TASK OBJECTIVE: Look through the listing below and report the lines that have the word "Send" in them.

LISTED ENTRIES:
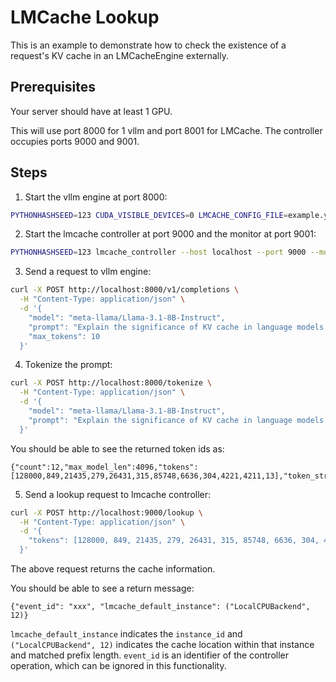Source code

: # LMCache Lookup
This is an example to demonstrate how to check the existence of a request's KV cache in an LMCacheEngine externally.

## Prerequisites
Your server should have at least 1 GPU.  

This will use port 8000 for 1 vllm and port 8001 for LMCache. The controller occupies ports 9000 and 9001.

## Steps
1. Start the vllm engine at port 8000:

```bash
PYTHONHASHSEED=123 CUDA_VISIBLE_DEVICES=0 LMCACHE_CONFIG_FILE=example.yaml vllm serve meta-llama/Llama-3.1-8B-Instruct --max-model-len 4096  --gpu-memory-utilization 0.8 --port 8000 --kv-transfer-config '{"kv_connector":"LMCacheConnectorV1", "kv_role":"kv_both"}'
```

2. Start the lmcache controller at port 9000 and the monitor at port 9001:

```bash
PYTHONHASHSEED=123 lmcache_controller --host localhost --port 9000 --monitor-port 9001
```

3. Send a request to vllm engine:  
```bash
curl -X POST http://localhost:8000/v1/completions \
  -H "Content-Type: application/json" \
  -d '{
    "model": "meta-llama/Llama-3.1-8B-Instruct",
    "prompt": "Explain the significance of KV cache in language models.",
    "max_tokens": 10
  }'
```

4. Tokenize the prompt:  
```bash
curl -X POST http://localhost:8000/tokenize \
  -H "Content-Type: application/json" \
  -d '{
    "model": "meta-llama/Llama-3.1-8B-Instruct",
    "prompt": "Explain the significance of KV cache in language models."
  }'
```

You should be able to see the returned token ids as:
```plaintext
{"count":12,"max_model_len":4096,"tokens":[128000,849,21435,279,26431,315,85748,6636,304,4221,4211,13],"token_strs":null}
```

5. Send a lookup request to lmcache controller:  
```bash
curl -X POST http://localhost:9000/lookup \
  -H "Content-Type: application/json" \
  -d '{
    "tokens": [128000, 849, 21435, 279, 26431, 315, 85748, 6636, 304, 4221, 4211, 13]
  }'
```
The above request returns the cache information.

You should be able to see a return message:

```plaintext
{"event_id": "xxx", "lmcache_default_instance": ("LocalCPUBackend", 12)}
```

`lmcache_default_instance` indicates the `instance_id` and `("LocalCPUBackend", 12)` indicates the cache location within that instance and matched prefix length. `event_id` is an identifier of the controller operation, which can be ignored in this functionality.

EXERCISE OUTPUT:
3. Send a request to vllm engine:  
5. Send a lookup request to lmcache controller:  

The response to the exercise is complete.